My question to you is: If you do not use an arch-based distro, how do you go about installing software? I’ve heard people say that “the default package manager is enough” but I can’t be the only person who installs niche software. I wouldn’t want to only be able to install packages hopefully approved by my distro. Flatpaks are kind of annoying, in my opinion? It’s not a native install of a package, it’s sandboxed (which can be good in some cases, but in general just an inconvenience.) Compiling from source is too hardcore for me, so props if that is you, however, non-FOSS software has to be moved by hand to its specific folders and .desktop files have to be made by text. If you don’t use the AUR, how do you go about your Linux experience?
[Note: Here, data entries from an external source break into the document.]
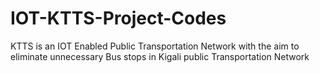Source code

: # IOT-KTTS-Project-Codes
KTTS is an IOT Enabled Public Transportation Network with the aim to eliminate unnecessary Bus stops in Kigali public Transportation Network
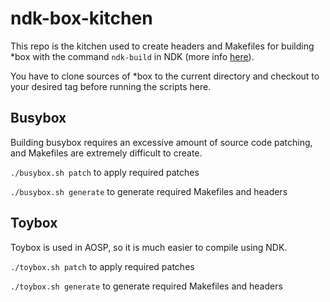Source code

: # ndk-box-kitchen

This repo is the kitchen used to create headers and Makefiles for building \*box with the command `ndk-build` in NDK (more info [here](https://developer.android.com/ndk/guides/ndk-build.html)).

You have to clone sources of \*box to the current directory and checkout to your desired tag before running the scripts here.

## Busybox
Building busybox requires an excessive amount of source code patching, and Makefiles are extremely difficult to create.

`./busybox.sh patch` to apply required patches

`./busybox.sh generate` to generate required Makefiles and headers


## Toybox
Toybox is used in AOSP, so it is much easier to compile using NDK.

`./toybox.sh patch` to apply required patches

`./toybox.sh generate` to generate required Makefiles and headers
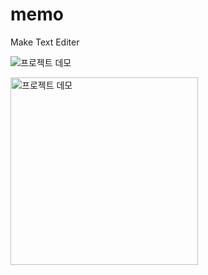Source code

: # memo

Make Text Editer

![프로젝트 데모](https://drive.google.com/uc?export=view&id=1ECYFB1PP2TP1DNoNk01VI_COVqKM6u4E)

<img src="https://drive.google.com/uc?export=view&id=1ECYFB1PP2TP1DNoNk01VI_COVqKM6u4E" alt="프로젝트 데모" height="300">

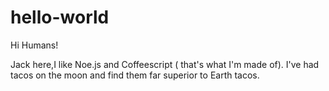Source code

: # hello-world

Hi Humans!

Jack here,I like Noe.js and Coffeescript ( that's what I'm made of).
I've had tacos on the moon and find them far superior to Earth tacos.
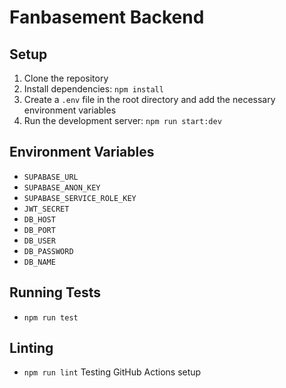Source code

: # Fanbasement Backend

## Setup

1. Clone the repository
2. Install dependencies: `npm install`
3. Create a `.env` file in the root directory and add the necessary environment variables
4. Run the development server: `npm run start:dev`

## Environment Variables

- `SUPABASE_URL`
- `SUPABASE_ANON_KEY`
- `SUPABASE_SERVICE_ROLE_KEY`
- `JWT_SECRET`
- `DB_HOST`
- `DB_PORT`
- `DB_USER`
- `DB_PASSWORD`
- `DB_NAME`

## Running Tests

- `npm run test`

## Linting

- `npm run lint`
Testing GitHub Actions setup
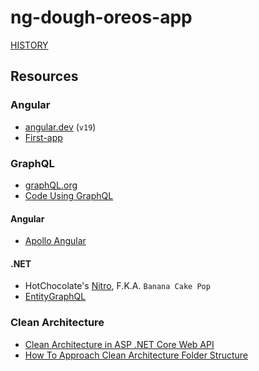 # ng-dough-oreos-app

[HISTORY](./HISTORY.md)

## Resources

### Angular

- [angular.dev](https://angular.dev/) (`v19`)
- [First-app](https://angular.dev/tutorials/first-app)

### GraphQL

- [graphQL.org](https://graphql.org/)
- [Code Using GraphQL](https://graphql.org/community/tools-and-libraries/)

#### Angular

- [Apollo Angular](https://the-guild.dev/graphql/apollo-angular/docs/get-started)

#### .NET

- HotChocolate's [Nitro](https://chillicream.com/docs/nitro), F.K.A. `Banana Cake Pop`
- [EntityGraphQL](https://github.com/EntityGraphQL/EntityGraphQL)

### Clean Architecture

- [Clean Architecture in ASP .NET Core Web API](https://medium.com/@mohanedzekry/clean-architecture-in-asp-net-core-web-api-d44e33893e1d)
- [How To Approach Clean Architecture Folder Structure](https://www.milanjovanovic.tech/blog/clean-architecture-folder-structure)
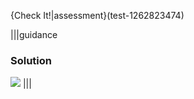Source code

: {Check It!|assessment}(test-1262823474)

|||guidance
### Solution
![](solutions/color-car.png.png)
|||
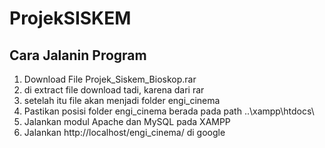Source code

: # ProjekSISKEM

## Cara Jalanin Program
1. Download File Projek_Siskem_Bioskop.rar
2. di extract file download tadi, karena dari rar
3. setelah itu file akan menjadi folder engi_cinema
4. Pastikan posisi folder engi_cinema berada pada path ..\xampp\htdocs\
5. Jalankan modul Apache dan MySQL pada XAMPP
6. Jalankan http://localhost/engi_cinema/ di google
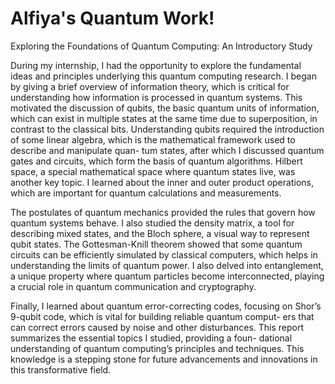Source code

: # Alfiya's Quantum Work!
Exploring the Foundations of Quantum Computing: An Introductory Study

During my internship, I had the
opportunity to explore the fundamental ideas and principles underlying this
quantum computing research.
I began by giving a brief overview of information theory, which is critical
for understanding how information is processed in quantum systems. This
motivated the discussion of qubits, the basic quantum units of information,
which can exist in multiple states at the same time due to superposition, in
contrast to the classical bits.
Understanding qubits required the introduction of some linear algebra,
which is the mathematical framework used to describe and manipulate quan-
tum states, after which I discussed quantum gates and circuits, which form
the basis of quantum algorithms. Hilbert space, a special mathematical space
where quantum states live, was another key topic. I learned about the inner
and outer product operations, which are important for quantum calculations
and measurements.

The postulates of quantum mechanics provided the rules that govern
how quantum systems behave. I also studied the density matrix, a tool
for describing mixed states, and the Bloch sphere, a visual way to represent
qubit states.
The Gottesman-Knill theorem showed that some quantum circuits can be
efficiently simulated by classical computers, which helps in understanding the
limits of quantum power. I also delved into entanglement, a unique property
where quantum particles become interconnected, playing a crucial role in
quantum communication and cryptography.

Finally, I learned about quantum error-correcting codes, focusing on
Shor’s 9-qubit code, which is vital for building reliable quantum comput-
ers that can correct errors caused by noise and other disturbances.
This report summarizes the essential topics I studied, providing a foun-
dational understanding of quantum computing’s principles and techniques.
This knowledge is a stepping stone for future advancements and innovations
in this transformative field.
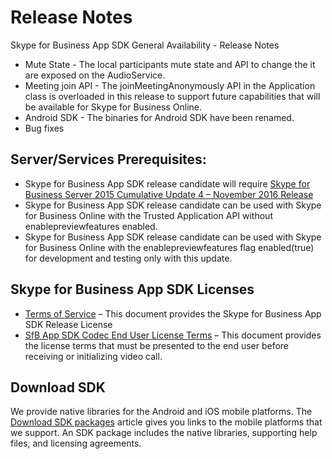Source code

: # Release Notes
Skype for Business App SDK General Availability - Release Notes

- Mute State - The local participants mute state and API to change the it are exposed on the AudioService.
- Meeting join API - The joinMeetingAnonymously API in the Application class is overloaded in this release to support future capabilities that will be available for Skype for Business Online.
- Android SDK - The binaries for Android SDK have been renamed.
- Bug fixes

## Server/Services Prerequisites:

- Skype for Business App SDK release candidate will require [Skype for Business Server 2015 Cumulative Update 4 – November 2016 Release](https://www.microsoft.com/download/details.aspx?id=47690) 
- Skype for Business App SDK release candidate can be used with Skype for Business Online with the Trusted Application API without enablepreviewfeatures enabled.
- Skype for Business App SDK release candidate can be used with Skype for Business Online with the enablepreviewfeatures flag enabled(true) for development and testing only with this update. 

## Skype for Business App SDK Licenses

- [Terms of Service](TermsOfService.md) – This document provides the Skype for Business App SDK Release License 
- [SfB App SDK Codec End User License Terms](videoLicense.md) – This document provides the license terms that must be presented to the end user before receiving or initializing video call.
 
## Download SDK 

We provide native libraries for the Android and iOS mobile platforms. The [Download SDK packages](Download.md) article gives you links to the mobile platforms that we support. An SDK package includes the native libraries, supporting help files,
 and licensing agreements.
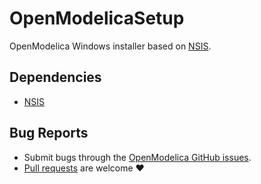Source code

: # OpenModelicaSetup

OpenModelica Windows installer based on [NSIS](https://nsis.sourceforge.io/Main_Page).

## Dependencies

- [NSIS](https://nsis.sourceforge.io/Main_Page)

## Bug Reports

  - Submit bugs through the [OpenModelica GitHub issues](https://github.com/OpenModelica/OpenModelica/issues/new).
  - [Pull requests](../../pulls) are welcome ❤️
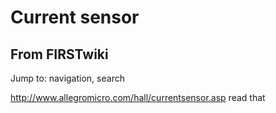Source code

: # Current sensor

## From FIRSTwiki

Jump to: navigation, search

<http://www.allegromicro.com/hall/currentsensor.asp> read that
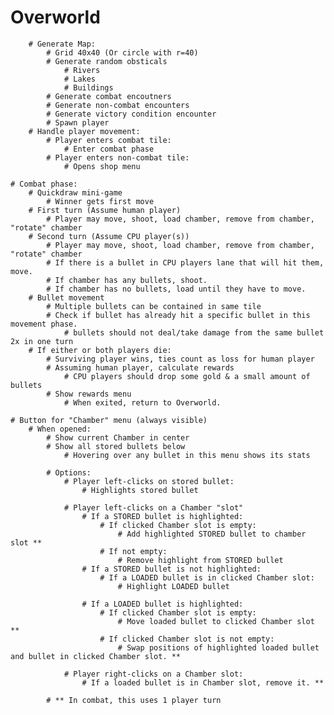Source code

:  # Overworld
        # Generate Map:
            # Grid 40x40 (Or circle with r=40)
            # Generate random obsticals
                # Rivers
                # Lakes
                # Buildings
            # Generate combat encoutners
            # Generate non-combat encounters
            # Generate victory condition encounter
            # Spawn player
        # Handle player movement:
            # Player enters combat tile:
                # Enter combat phase
            # Player enters non-combat tile:
                # Opens shop menu

    # Combat phase:
        # Quickdraw mini-game
            # Winner gets first move
        # First turn (Assume human player)
            # Player may move, shoot, load chamber, remove from chamber, "rotate" chamber
        # Second turn (Assume CPU player(s))
            # Player may move, shoot, load chamber, remove from chamber, "rotate" chamber
            # If there is a bullet in CPU players lane that will hit them, move.
            # If chamber has any bullets, shoot.
            # If chamber has no bullets, load until they have to move.
        # Bullet movement
            # Multiple bullets can be contained in same tile
            # Check if bullet has already hit a specific bullet in this movement phase.
                # bullets should not deal/take damage from the same bullet 2x in one turn
        # If either or both players die:
            # Surviving player wins, ties count as loss for human player
            # Assuming human player, calculate rewards
                # CPU players should drop some gold & a small amount of bullets
            # Show rewards menu
                # When exited, return to Overworld.

    # Button for "Chamber" menu (always visible)
        # When opened:
            # Show current Chamber in center
            # Show all stored bullets below
                # Hovering over any bullet in this menu shows its stats

            # Options:
                # Player left-clicks on stored bullet:
                    # Highlights stored bullet

                # Player left-clicks on a Chamber "slot"
                    # If a STORED bullet is highlighted:
                        # If clicked Chamber slot is empty:
                            # Add highlighted STORED bullet to chamber slot **
                        # If not empty:
                            # Remove highlight from STORED bullet
                    # If a STORED bullet is not highlighted:
                        # If a LOADED bullet is in clicked Chamber slot:
                            # Highlight LOADED bullet

                    # If a LOADED bullet is highlighted:
                        # If clicked Chamber slot is empty:
                            # Move loaded bullet to clicked Chamber slot **
                        # If clicked Chamber slot is not empty:
                            # Swap positions of highlighted loaded bullet and bullet in clicked Chamber slot. **

                # Player right-clicks on a Chamber slot:
                    # If a loaded bullet is in Chamber slot, remove it. **
            
            # ** In combat, this uses 1 player turn
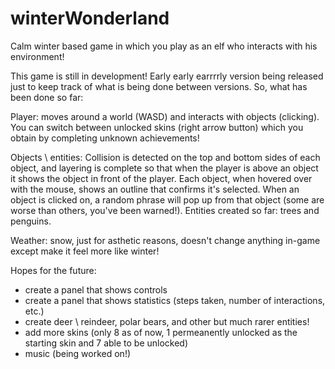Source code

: # winterWonderland
Calm winter based game in which you play as an elf who interacts with his environment!

This game is still in development! Early early earrrrly version being released just to keep track of what is being done between versions.
So, what has been done so far:

Player: moves around a world (WASD) and interacts with objects (clicking). You can switch between unlocked skins (right arrow button)
which you obtain by completing unknown achievements!

Objects \ entities: Collision is detected on the top and bottom sides of each object, and layering is complete so that when the player is above
an object it shows the object in front of the player. Each object, when hovered over with the mouse, shows an outline that confirms it's
selected. When an object is clicked on, a random phrase will pop up from that object (some are worse than others, you've been warned!).
Entities created so far: trees and penguins.

Weather: snow, just for asthetic reasons, doesn't change anything in-game except make it feel more like winter!

Hopes for the future:

- create a panel that shows controls
- create a panel that shows statistics (steps taken, number of interactions, etc.)
- create deer \ reindeer, polar bears, and other but much rarer entities!
- add more skins (only 8 as of now, 1 permeanently unlocked as the starting skin and 7 able to be unlocked)
- music (being worked on!)
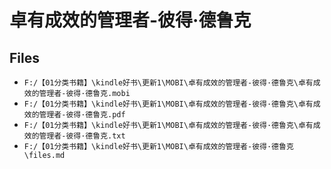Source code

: # 卓有成效的管理者-彼得·德鲁克

## Files

- `F:/【01分类书籍】\kindle好书\更新1\MOBI\卓有成效的管理者-彼得·德鲁克\卓有成效的管理者-彼得·德鲁克.mobi`
- `F:/【01分类书籍】\kindle好书\更新1\MOBI\卓有成效的管理者-彼得·德鲁克\卓有成效的管理者-彼得·德鲁克.pdf`
- `F:/【01分类书籍】\kindle好书\更新1\MOBI\卓有成效的管理者-彼得·德鲁克\卓有成效的管理者-彼得·德鲁克.txt`
- `F:/【01分类书籍】\kindle好书\更新1\MOBI\卓有成效的管理者-彼得·德鲁克\files.md`
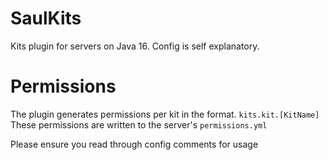 # SaulKits
Kits plugin for servers on Java 16. Config is self explanatory.

# Permissions
The plugin generates permissions per kit in the format. ``kits.kit.[KitName]``
These permissions are written to the server's ``permissions.yml``

Please ensure you read through config comments for usage

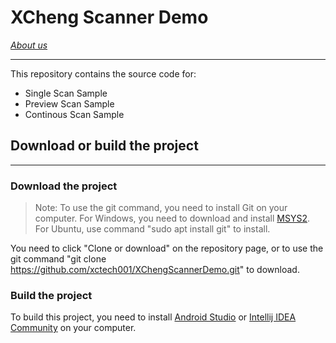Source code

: # XCheng Scanner Demo
*[About us](http://www.xchengtech.com/en/index.html)*

---

This repository contains the source code for:
* Single Scan Sample
* Preview Scan Sample
* Continous Scan Sample

## Download or build the project

---

### Download the project

> Note: To use the git command, you need to install Git on your computer. For Windows, you need to download and install [MSYS2](https://www.msys2.org/). For Ubuntu, use command "sudo apt install git" to install.

You need to click "Clone or download" on the repository page, or to use the git command "git clone https://github.com/xctech001/XChengScannerDemo.git" to download.

### Build the project

To build this project, you need to install [Android Studio](https://developer.android.google.cn/studio/) or [Intellij IDEA Community](https://www.jetbrains.com/idea/download/#section=windows) on your computer.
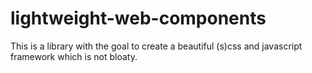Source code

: # lightweight-web-components

This is a library with the goal to create a beautiful (s)css and javascript framework which is not bloaty.
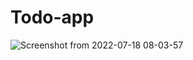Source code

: # Todo-app

![Screenshot from 2022-07-18 08-03-57](https://user-images.githubusercontent.com/81025400/179460365-8b339602-3bfd-4d24-a07c-04c0cb9f97ce.png)
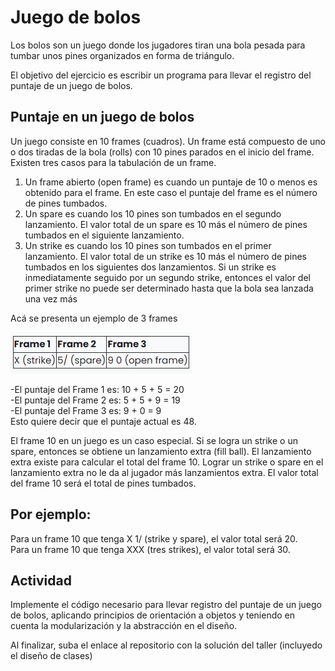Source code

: # Juego de bolos
Los bolos son un juego donde los jugadores tiran una bola pesada para tumbar unos pines organizados en forma de 
triángulo.

El objetivo del ejercicio es escribir un programa para llevar el registro del puntaje de un juego de bolos.

## Puntaje en un juego de bolos
Un juego consiste en 10 frames (cuadros). Un frame está compuesto de uno o dos tiradas de la bola (rolls) con 10 pines 
parados en el inicio del frame. Existen tres casos para la tabulación de un frame.

1) Un frame abierto (open frame) es cuando un puntaje de 10 o menos es obtenido para el frame. En este caso el puntaje 
del frame es el número de pines tumbados.  
2) Un spare es cuando los 10 pines son tumbados en el segundo lanzamiento. El valor total de un spare es 10 más el 
número de pines tumbados en el siguiente lanzamiento.  
3) Un strike es cuando los 10 pines son tumbados en el primer lanzamiento. El valor total de un strike es 10 más el 
número de pines tumbados en los siguientes dos lanzamientos. Si un strike es inmediatamente seguido por un segundo 
strike, entonces el valor del primer strike no puede ser determinado hasta que la bola sea lanzada una vez más  

Acá se presenta un ejemplo de 3 frames

![img.png](img.png)

-El puntaje del Frame 1 es: 10 + 5 + 5 = 20  
-El puntaje del Frame 2 es: 5 + 5 + 9 = 19  
-El puntaje del Frame 3 es: 9 + 0 = 9  
Esto quiere decir que el puntaje actual es 48.

El frame 10 en un juego es un caso especial. Si se logra un strike o un spare, entonces se obtiene un lanzamiento extra 
(fill ball). El lanzamiento extra existe para calcular el total del frame 10. Lograr un strike o spare en el 
lanzamiento extra no le da al jugador más lanzamientos extra. El valor total del frame 10 será el total de pines 
tumbados.

## Por ejemplo:

Para un frame 10 que tenga X 1/ (strike y spare), el valor total será 20.  
Para un frame 10 que tenga XXX (tres strikes), el valor total será 30.  
## Actividad  
Implemente el código necesario para llevar registro del puntaje de un juego de bolos, aplicando principios de 
orientación a objetos y teniendo en cuenta la modularización y la abstracción en el diseño.

Al finalizar, suba el enlace al repositorio con la solución del taller (incluyedo el diseño de clases)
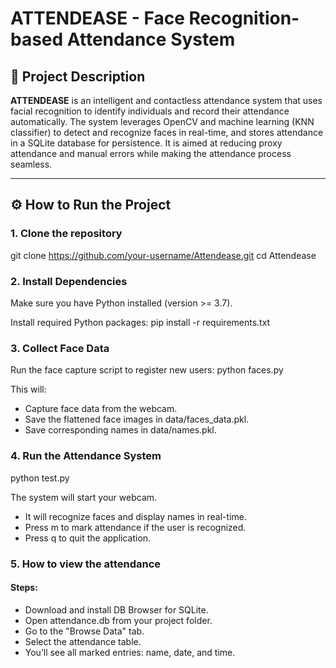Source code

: # ATTENDEASE - Face Recognition-based Attendance System

## 📌 Project Description

**ATTENDEASE** is an intelligent and contactless attendance system that uses facial recognition to identify individuals and record their attendance automatically. The system leverages OpenCV and machine learning (KNN classifier) to detect and recognize faces in real-time, and stores attendance in a SQLite database for persistence. It is aimed at reducing proxy attendance and manual errors while making the attendance process seamless.

---

## ⚙️ How to Run the Project

### 1. **Clone the repository**
git clone https://github.com/your-username/Attendease.git
cd Attendease

### 2. **Install Dependencies**
Make sure you have Python installed (version >= 3.7).

Install required Python packages:
pip install -r requirements.txt


### 3. **Collect Face Data**
Run the face capture script to register new users:
python faces.py

This will:
- Capture face data from the webcam.
- Save the flattened face images in data/faces_data.pkl.
- Save corresponding names in data/names.pkl.

### 4. **Run the Attendance System**
python test.py

The system will start your webcam.
- It will recognize faces and display names in real-time.
- Press m to mark attendance if the user is recognized.
- Press q to quit the application.

### 5. **How to view the attendance**

#### Steps:
- Download and install DB Browser for SQLite.
- Open attendance.db from your project folder.
- Go to the "Browse Data" tab.
- Select the attendance table.
- You’ll see all marked entries: name, date, and time.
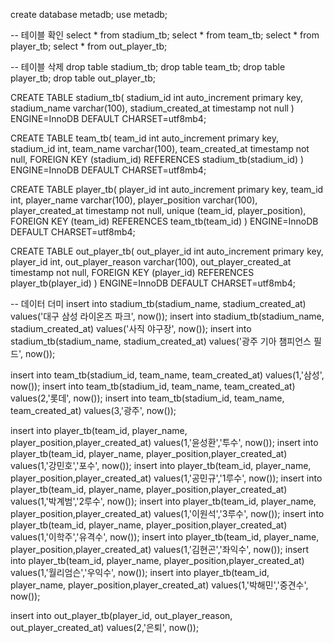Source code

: create database metadb;
use metadb;

-- 테이블 확인
select * from stadium_tb;
select * from team_tb;
select * from player_tb;
select * from out_player_tb;

-- 테이블 삭제
drop table stadium_tb;
drop table team_tb;
drop table player_tb;
drop table out_player_tb;

CREATE TABLE stadium_tb(
stadium_id int auto_increment primary key,
stadium_name varchar(100),
stadium_created_at timestamp not null
) ENGINE=InnoDB DEFAULT CHARSET=utf8mb4;

CREATE TABLE team_tb(
team_id int auto_increment primary key,
stadium_id int,
team_name varchar(100),
team_created_at timestamp not null,
FOREIGN KEY (stadium_id) REFERENCES stadium_tb(stadium_id)
) ENGINE=InnoDB DEFAULT CHARSET=utf8mb4;

CREATE TABLE player_tb(
player_id int auto_increment primary key,
team_id int,
player_name varchar(100),
player_position varchar(100),
player_created_at timestamp not null,
unique (team_id, player_position),
FOREIGN KEY (team_id) REFERENCES team_tb(team_id)
) ENGINE=InnoDB DEFAULT CHARSET=utf8mb4;

CREATE TABLE out_player_tb(
out_player_id int auto_increment primary key,
player_id int,
out_player_reason varchar(100),
out_player_created_at timestamp not null,
FOREIGN KEY (player_id) REFERENCES player_tb(player_id)
) ENGINE=InnoDB DEFAULT CHARSET=utf8mb4;

-- 데이터 더미
insert into stadium_tb(stadium_name, stadium_created_at) values('대구 삼성 라이온즈 파크', now());
insert into stadium_tb(stadium_name, stadium_created_at) values('사직 야구장', now());
insert into stadium_tb(stadium_name, stadium_created_at) values('광주 기아 챔피언스 필드', now());

insert into team_tb(stadium_id, team_name, team_created_at) values(1,'삼성', now());
insert into team_tb(stadium_id, team_name, team_created_at) values(2,'롯데', now());
insert into team_tb(stadium_id, team_name, team_created_at) values(3,'광주', now());

insert into player_tb(team_id, player_name, player_position,player_created_at) values(1,'윤성환','투수', now());
insert into player_tb(team_id, player_name, player_position,player_created_at) values(1,'강민호','포수', now());
insert into player_tb(team_id, player_name, player_position,player_created_at) values(1,'공민규','1루수', now());
insert into player_tb(team_id, player_name, player_position,player_created_at) values(1,'박계범','2루수', now());
insert into player_tb(team_id, player_name, player_position,player_created_at) values(1,'이원석','3루수', now());
insert into player_tb(team_id, player_name, player_position,player_created_at) values(1,'이학주','유격수', now());
insert into player_tb(team_id, player_name, player_position,player_created_at) values(1,'김현곤','좌익수', now());
insert into player_tb(team_id, player_name, player_position,player_created_at) values(1,'월리엄슨','우익수', now());
insert into player_tb(team_id, player_name, player_position,player_created_at) values(1,'박해민','중견수', now());

insert into out_player_tb(player_id, out_player_reason, out_player_created_at) values(2,'은퇴', now());
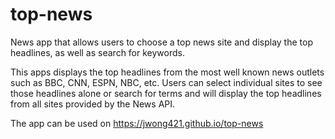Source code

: # top-news
News app that allows users to choose a top news site and display the top headlines, as well as search for keywords.

  This apps displays the top headlines from the most well known news outlets such as BBC, CNN, ESPN, NBC, etc. Users can select individual
sites to see those headlines alone or search for terms and will display the top headlines from all sites provided by the News API.

The app can be used on https://jwong421.github.io/top-news

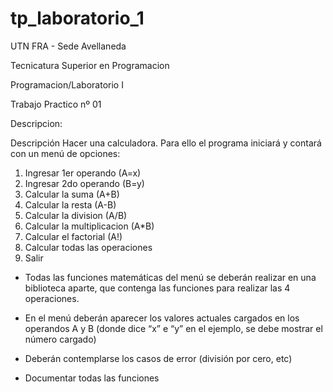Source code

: # tp_laboratorio_1

UTN FRA - Sede Avellaneda

Tecnicatura Superior en Programacion

Programacion/Laboratorio I

Trabajo Practico nº 01

Descripcion:

Descripción
Hacer una calculadora. Para ello el programa iniciará y contará con un menú de opciones:
1. Ingresar 1er operando (A=x)
2. Ingresar 2do operando (B=y)
3. Calcular la suma (A+B)
4. Calcular la resta (A-B)
5. Calcular la division (A/B)
6. Calcular la multiplicacion (A*B)
7. Calcular el factorial (A!)
8. Calcular todas las operaciones
9. Salir

- Todas las funciones matemáticas del menú se deberán realizar en una biblioteca aparte,
que contenga las funciones para realizar las 4 operaciones. 

- En el menú deberán aparecer los valores actuales cargados en los operandos A y B 
(donde dice “x” e “y” en el ejemplo, se debe mostrar el número cargado)

- Deberán contemplarse los casos de error (división por cero, etc)

- Documentar todas las funciones


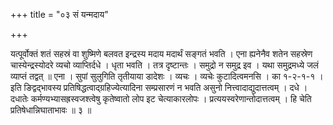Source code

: +++
title = "०३ सं यन्मदाय"

+++

यत्पूर्वोक्तं शतं सहस्रं वा शुष्मिणे बलवत इन्द्रस्य मदाय मदार्थं सङ्गतं भवति । एना ह्यनेनैव शतेन सहस्रेण चास्येन्द्रस्योदरे व्यचो व्याप्तिर्दधे । धृता भवति । तत्र दृष्टान्तः । समुद्रो न समुद्र इव । यथा समुद्रमध्ये जलं व्याप्तं तद्वत् ॥ एना । सुपां सुलुगिति तृतीयाया डादेशः । व्यचः । व्यचेः कुटादित्वमनसि । का १-२-१-१ । इति ङिद्वद्भावस्य प्रतिषिद्धत्वाद्ग्रहिज्येत्यादिना सम्प्रसारणं न भवति असुनो नित्त्वादाद्युदात्तत्वम् । दधे । दधातेः कर्मण्यभ्यासह्रस्वजश्त्वेषु कृतेष्वातो लोप इट चेत्याकारलोपः । प्रत्ययस्वरेणान्तोदात्तत्वम् । हि चेति प्रतिषेधान्निघाताभावः ॥ ३ ॥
P.S. Hope you like the new sux/teal logo!
80% of the time, compiling something from source is just a matter of downloading the code, opening a terminal and changing to the directory containing the source and running these commands:
./configure make make install
It’s the same 3 commands, 80% of the time.
Installing the prerequisites can be tricky, if the docs are lacking.
And the readme is generally helpful if it’s different from what you said. I’ve installed tons of software from source, it’s really not a big deal.
It’s the same 3 commands, 80% of the time.
Indeed. Sometimes it takes two, sometimes it takes only one.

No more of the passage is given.